Other than not doing sewing I haven't been busy. I have been doing a diet that was working brilliantly - until my parents came to visit and I fell off it for the weekend, now I don't want to start it again. Basically it's a low-carb diet, I get to eat lots of cheese and smoked salmon, drink loads of water, but no chocolate, booze, pasta or bread etc. I managed a week (and lost 6 lbs) then missed a couple of days (last weekend), then did another week (and lost another lb) but came off it on Friday when we went for Chinese. Day 5 is the worst day as that's when I'm exhausted and my body is going mental for sugar, then Day 6 is good. I think I shall go back on it on Thursday as that way day 5 is my Monday off rather than my Sunday at work.

The diet thing is cos I'm fed up with carrying about 2 extra stone of "grief" (it's the two stone I put on through comfort eating when George and my Grandad died and I was off work with a broken arm) as it's a bad memory of a bad time. I just want to get back into the jeans I wore when I moved up here and stop my knees aching so much in cold/damp weather. It's getting easier the more I do it, partly cos most of the bad food has gone from my house and also cos I love the fact that eating peanut butter from the jar by the spoonful is sort-of allowed.

I figure two more weeks of being strict will have lost the first stone, then when we fly out to Spain in Sept (which I am sooooooo looking forward to) I can relax for a week. It's all-inclusive too so it would be rude not to drink....

Oh yes, my holiday - Anthony will only let me take three books! How will I cope! I've just read the first Lee Child book and enjoyed it so I plan to make Alf take some of those so I have so extra books. But what should my three be?
Can anyone recommend me a good holiday read?

Monday, August 20, 2007

Gone'd

My ability to blog seems to have vanished into the ether.

I think of something to write about, but when I start to write, it stops.

This is why it has been so quiet and Kimi having a shit has been at the top of my blog for so long.

I am trying to find my blogging ability so some posts should hopefully start appearing again soon.

I hope I find it soon as I have already been spoken to sharply about my lack of posting, and if I don't post soon I am worried that Campbelli will find something to stand on so she can clip me round the ear for not writing.

I go to hunt down inspiration...

Saturday, August 04, 2007

Grand Prix

Gosh I rather dislike that boy (listen to me being good and not swearing like I want to).

For your viewing pleasure I bring you Hamilton and Alonso before today's incident...




...and Kimi, being his fabulous self.
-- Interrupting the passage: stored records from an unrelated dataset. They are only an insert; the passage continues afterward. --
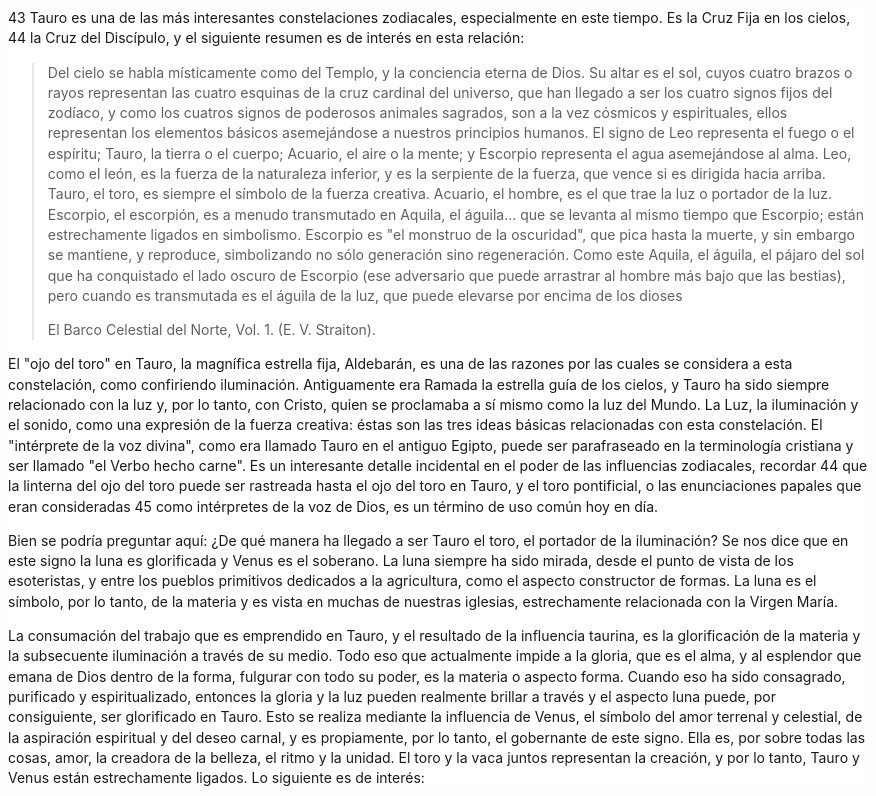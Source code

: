 <p>
<pin lang="es">43</pin> Tauro es una de las más interesantes constelaciones zodiacales, especialmente en este tiempo. Es la Cruz Fija en los cielos, <pin lang="en">44</pin> la Cruz del Discípulo, y el siguiente resumen es de interés en esta relación:
</p>

> Del cielo se habla místicamente como del Templo, y la conciencia eterna de Dios. Su altar es el sol, cuyos cuatro brazos o rayos representan las cuatro esquinas de la cruz cardinal del universo, que han llegado a ser los cuatro signos fijos del zodíaco, y como los cuatros signos de poderosos animales sagrados, son a la vez cósmicos y espirituales, ellos representan los elementos básicos asemejándose a nuestros principios humanos. El signo de Leo representa el fuego o el espíritu; Tauro, la tierra o el cuerpo; Acuario, el aire o la mente; y Escorpio representa el agua asemejándose al alma. Leo, como el león, es la fuerza de la naturaleza inferior, y es la serpiente de la fuerza, que vence si es dirigida hacia arriba. Tauro, el toro, es siempre el símbolo de la fuerza creativa. Acuario, el hombre, es el que trae la luz o portador de la luz. Escorpio, el escorpión, es a menudo transmutado en Aquila, el águila... que se levanta al mismo tiempo que Escorpio; están estrechamente ligados en simbolismo. Escorpio es "el monstruo de la oscuridad", que pica hasta la muerte, y sin embargo se mantiene, y reproduce, simbolizando no sólo generación sino regeneración. Como este Aquila, el águila, el pájaro del sol que ha conquistado el lado oscuro de Escorpio (ese adversario que puede arrastrar al hombre más bajo que las bestias), pero cuando es transmutada es el águila de la luz, que puede elevarse por encima de los dioses
>
> El Barco Celestial del Norte, Vol. 1. (E. V. Straiton).

El "ojo del toro" en Tauro, la magnífica estrella fija, Aldebarán, es una de las razones por las cuales se considera a esta constelación, como confiriendo iluminación. Antiguamente era Ramada la estrella guía de los cielos, y Tauro ha sido siempre relacionado con la luz y, por lo tanto, con Cristo, quien se proclamaba a sí mismo como la luz del Mundo. La Luz, la iluminación y el sonido, como una expresión de la fuerza creativa: éstas son las tres ideas básicas relacionadas con esta constelación. El "intérprete de la voz divina", como era llamado Tauro en el antiguo Egipto, puede ser parafraseado en la terminología cristiana y ser llamado "el Verbo hecho carne". Es un interesante detalle incidental en el poder de las influencias zodiacales, recordar <pin lang="es">44</pin> que la linterna del ojo del toro puede ser rastreada hasta el ojo del toro en Tauro, y el toro pontificial, o las enunciaciones papales que eran consideradas <pin lang="en">45</pin> como intérpretes de la voz de Dios, es un término de uso común hoy en día.

Bien se podría preguntar aquí: ¿De qué manera ha llegado a ser Tauro el toro, el portador de la iluminación? Se nos dice que en este signo la luna es glorificada y Venus es el soberano. La luna siempre ha sido mirada, desde el punto de vista de los esoteristas, y entre los pueblos primitivos dedicados a la agricultura, como el aspecto constructor de formas. La luna es el símbolo, por lo tanto, de la materia y es vista en muchas de nuestras iglesias, estrechamente relacionada con la Virgen María.

La consumación del trabajo que es emprendido en Tauro, y el resultado de la influencia taurina, es la glorificación de la materia y la subsecuente iluminación a través de su medio. Todo eso que actualmente impide a la gloria, que es el alma, y al esplendor que emana de Dios dentro de la forma, fulgurar con todo su poder, es la materia o aspecto forma. Cuando eso ha sido consagrado, purificado y espiritualizado, entonces la gloria y la luz pueden realmente brillar a través y el aspecto luna puede, por consiguiente, ser glorificado en Tauro. Esto se realiza mediante la influencia de Venus, el símbolo del amor terrenal y celestial, de la aspiración espiritual y del deseo carnal, y es propiamente, por lo tanto, el gobernante de este signo. Ella es, por sobre todas las cosas, amor, la creadora de la belleza, el ritmo y la unidad. El toro y la vaca juntos representan la creación, y por lo tanto, Tauro y Venus están estrechamente ligados. Lo siguiente es de interés:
This one's for Emily:

Friday, August 03, 2007

Book Queries

Books I have been asked for recently:

The Gospel of the Flying Spaghetti Monster (Yes, it's a real book)

That new childrens one about the rubber ducks - not 10 Little Rubber Ducks but Attack of the Unsinkable Rubber Ducks (which is not a childrens book)

The second book by the fridge guy - that'll be this one then.

Today I also had a phone call where I was asked the following:

Caller: I'm looking for a book
Kate: Yes....
C: It's called Downpour.
K: There's nothing coming up, can you give me the authors name.
C: I'll have to spell it, D-W-O-P-S and the first name is Wayne.
K: *sigh*
K: Nothing coming up for that (thinking: but you know that don't you)
C: Can you just repeat the book you're looking for please.
K: *sigh* Downpour by Wayne Dwops.

Then I sighed again, rolled my eyes and hung-up.

It turns out that I was phoned by Scott Mills. Not only that but Emily heard me on the radio. She said it hadn't sounded like me (which is a small bonus I guess).

I'm just doing the listen again thing from his site...

Update! The one that's in todays broadcast isn't me! Yay! That's probably why it didn't sound like me. It was also slightly after 10 that I was phoned which could very well mean that it was either them recording ahead, or some bored student copying the radio.